Респектабельная позиция так называемых образованных людей, в том числе и художников, на деле оборачивается или отсутствием цельного мировоззрения, или нежеланием расширять познавательный горизонт, проходя, как говорил Петров-Водкин, «через всю ширину жизни». Впрочем, и в границах своего художнического круга Петров-Водкин мог найти родственные натуры. Среди представителей типа, обозначаемого как «теоретизирующий художник», — Альберти, Леонардо да Винчи, Пуссен, Хогарт, Делакруа, Александр Иванов, Гильдебранд, Кандинский, Фаворский… Даже этих нескольких имен более чем достаточно, чтобы понять, что Петров-Водкин оказался в неплохой компании. А ведь и глубоко ценимому им Леонардо приходилось в свое время спорить с носителями книжной учености, хотя сейчас вряд ли кто-нибудь из их потомков всерьез решился бы назвать Леонардо «необразованным человеком».

Вообще говоря, известный тезис — «художники не должны рассуждать» — достался нам в наследство от XIX века с его ускоренным разделением интеллектуального труда. К тому времени, когда Петров-Водкин достиг творческой зрелости, это разделение труда приобрело характер нормы, и совершенная девственность художника в вопросах философии подразумевалась сама собой, за редкими исключениями. Зато широко распространилось представление, будто у художника может быть «своя философия», то есть нечто отличное от того, чем занимались Платон, Спиноза или Гегель. Художнику, рискнувшему мыслить в прямом и единственно истинном смысле философствования, что значит познавать мир как целое, познавать условия возможности познания и самого себя, — такому художнику приходилось идти против течения.
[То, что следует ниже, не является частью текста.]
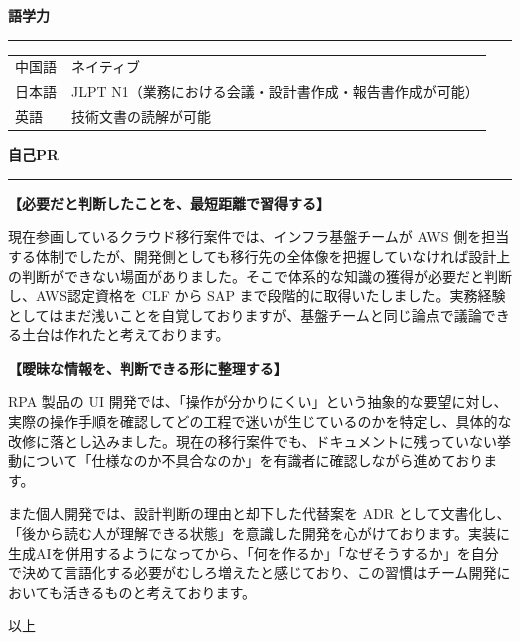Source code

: \documentclass[paper=a4paper,fontsize=10pt,head_space=18mm,foot_space=15mm,gutter=15mm,fore_edge=15mm,baselineskip=16pt]{jlreq}
\newcommand{\kyariku}[1]{%
  \par\vspace{10pt}%
  {\Large\bfseries #1}\par\vspace{4pt}%
  {\color{gray}\rule{\textwidth}{0.4pt}}\par\vspace{6pt}%
}
\begin{document}
\kyariku{語学力}

\begin{tabular}{@{}p{6em}p{\dimexpr\textwidth-6em\relax}@{}}
  中国語 & ネイティブ \\
  日本語 & JLPT N1（業務における会議・設計書作成・報告書作成が可能） \\
  英語 & 技術文書の読解が可能 \\
\end{tabular}

\kyariku{自己PR}

\textbf{【必要だと判断したことを、最短距離で習得する】}\par
現在参画しているクラウド移行案件では、インフラ基盤チームが AWS 側を担当する体制でしたが、開発側としても移行先の全体像を把握していなければ設計上の判断ができない場面がありました。そこで体系的な知識の獲得が必要だと判断し、AWS認定資格を CLF から SAP まで段階的に取得いたしました。実務経験としてはまだ浅いことを自覚しておりますが、基盤チームと同じ論点で議論できる土台は作れたと考えております。

\textbf{【曖昧な情報を、判断できる形に整理する】}\par
RPA 製品の UI 開発では、「操作が分かりにくい」という抽象的な要望に対し、実際の操作手順を確認してどの工程で迷いが生じているのかを特定し、具体的な改修に落とし込みました。現在の移行案件でも、ドキュメントに残っていない挙動について「仕様なのか不具合なのか」を有識者に確認しながら進めております。

また個人開発では、設計判断の理由と却下した代替案を ADR として文書化し、「後から読む人が理解できる状態」を意識した開発を心がけております。実装に生成AIを併用するようになってから、「何を作るか」「なぜそうするか」を自分で決めて言語化する必要がむしろ増えたと感じており、この習慣はチーム開発においても活きるものと考えております。

\vspace{8pt}
\begin{flushright}
以上
\end{flushright}
\end{document}
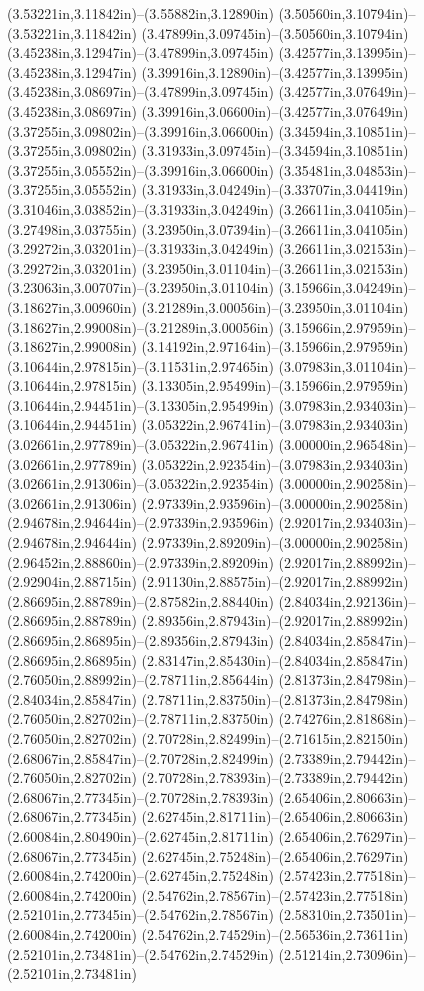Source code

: (3.53221in,3.11842in)--(3.55882in,3.12890in) (3.50560in,3.10794in)--(3.53221in,3.11842in) (3.47899in,3.09745in)--(3.50560in,3.10794in) (3.45238in,3.12947in)--(3.47899in,3.09745in) (3.42577in,3.13995in)--(3.45238in,3.12947in) (3.39916in,3.12890in)--(3.42577in,3.13995in) (3.45238in,3.08697in)--(3.47899in,3.09745in) (3.42577in,3.07649in)--(3.45238in,3.08697in) (3.39916in,3.06600in)--(3.42577in,3.07649in) (3.37255in,3.09802in)--(3.39916in,3.06600in) (3.34594in,3.10851in)--(3.37255in,3.09802in) (3.31933in,3.09745in)--(3.34594in,3.10851in) (3.37255in,3.05552in)--(3.39916in,3.06600in) (3.35481in,3.04853in)--(3.37255in,3.05552in) (3.31933in,3.04249in)--(3.33707in,3.04419in) (3.31046in,3.03852in)--(3.31933in,3.04249in) (3.26611in,3.04105in)--(3.27498in,3.03755in) (3.23950in,3.07394in)--(3.26611in,3.04105in) (3.29272in,3.03201in)--(3.31933in,3.04249in) (3.26611in,3.02153in)--(3.29272in,3.03201in) (3.23950in,3.01104in)--(3.26611in,3.02153in) (3.23063in,3.00707in)--(3.23950in,3.01104in) (3.15966in,3.04249in)--(3.18627in,3.00960in) (3.21289in,3.00056in)--(3.23950in,3.01104in) (3.18627in,2.99008in)--(3.21289in,3.00056in) (3.15966in,2.97959in)--(3.18627in,2.99008in) (3.14192in,2.97164in)--(3.15966in,2.97959in) (3.10644in,2.97815in)--(3.11531in,2.97465in) (3.07983in,3.01104in)--(3.10644in,2.97815in) (3.13305in,2.95499in)--(3.15966in,2.97959in) (3.10644in,2.94451in)--(3.13305in,2.95499in) (3.07983in,2.93403in)--(3.10644in,2.94451in) (3.05322in,2.96741in)--(3.07983in,2.93403in) (3.02661in,2.97789in)--(3.05322in,2.96741in) (3.00000in,2.96548in)--(3.02661in,2.97789in) (3.05322in,2.92354in)--(3.07983in,2.93403in) (3.02661in,2.91306in)--(3.05322in,2.92354in) (3.00000in,2.90258in)--(3.02661in,2.91306in) (2.97339in,2.93596in)--(3.00000in,2.90258in) (2.94678in,2.94644in)--(2.97339in,2.93596in) (2.92017in,2.93403in)--(2.94678in,2.94644in) (2.97339in,2.89209in)--(3.00000in,2.90258in) (2.96452in,2.88860in)--(2.97339in,2.89209in) (2.92017in,2.88992in)--(2.92904in,2.88715in) (2.91130in,2.88575in)--(2.92017in,2.88992in) (2.86695in,2.88789in)--(2.87582in,2.88440in) (2.84034in,2.92136in)--(2.86695in,2.88789in) (2.89356in,2.87943in)--(2.92017in,2.88992in) (2.86695in,2.86895in)--(2.89356in,2.87943in) (2.84034in,2.85847in)--(2.86695in,2.86895in) (2.83147in,2.85430in)--(2.84034in,2.85847in) (2.76050in,2.88992in)--(2.78711in,2.85644in) (2.81373in,2.84798in)--(2.84034in,2.85847in) (2.78711in,2.83750in)--(2.81373in,2.84798in) (2.76050in,2.82702in)--(2.78711in,2.83750in) (2.74276in,2.81868in)--(2.76050in,2.82702in) (2.70728in,2.82499in)--(2.71615in,2.82150in) (2.68067in,2.85847in)--(2.70728in,2.82499in) (2.73389in,2.79442in)--(2.76050in,2.82702in) (2.70728in,2.78393in)--(2.73389in,2.79442in) (2.68067in,2.77345in)--(2.70728in,2.78393in) (2.65406in,2.80663in)--(2.68067in,2.77345in) (2.62745in,2.81711in)--(2.65406in,2.80663in) (2.60084in,2.80490in)--(2.62745in,2.81711in) (2.65406in,2.76297in)--(2.68067in,2.77345in) (2.62745in,2.75248in)--(2.65406in,2.76297in) (2.60084in,2.74200in)--(2.62745in,2.75248in) (2.57423in,2.77518in)--(2.60084in,2.74200in) (2.54762in,2.78567in)--(2.57423in,2.77518in) (2.52101in,2.77345in)--(2.54762in,2.78567in) (2.58310in,2.73501in)--(2.60084in,2.74200in) (2.54762in,2.74529in)--(2.56536in,2.73611in) (2.52101in,2.73481in)--(2.54762in,2.74529in) (2.51214in,2.73096in)--(2.52101in,2.73481in)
Как говорил герой одного из самых глубоких по мысли романов XX столетия:

Для тех, которым все от века ясно,

Недоуменья наши — праздный бред.

Двухмерен мир, — твердят они в ответ, —

А думать иначе небезопасно.

Ведь если мы допустим на минуту,

Что за поверхностью зияют бездны,

Возможно ль будет доверять уюту,

И будут ли укрытья нам полезны?[6]

Именно таково было положение вещей в споре Петрова-Водкина с коллегами, обремененными школьным и даже университетским образованием. Его проза — это столько же воспоминания о жизни, сколько и поле интеллектуальной борьбы. Не случайно его творчество, будь то живопись или литература, вызывало самую резкую полемику и прямо противоположные оценки: с одной стороны — Репин и Горький, с другой — Серов, Бенуа, Тынянов (если не говорить о многих других).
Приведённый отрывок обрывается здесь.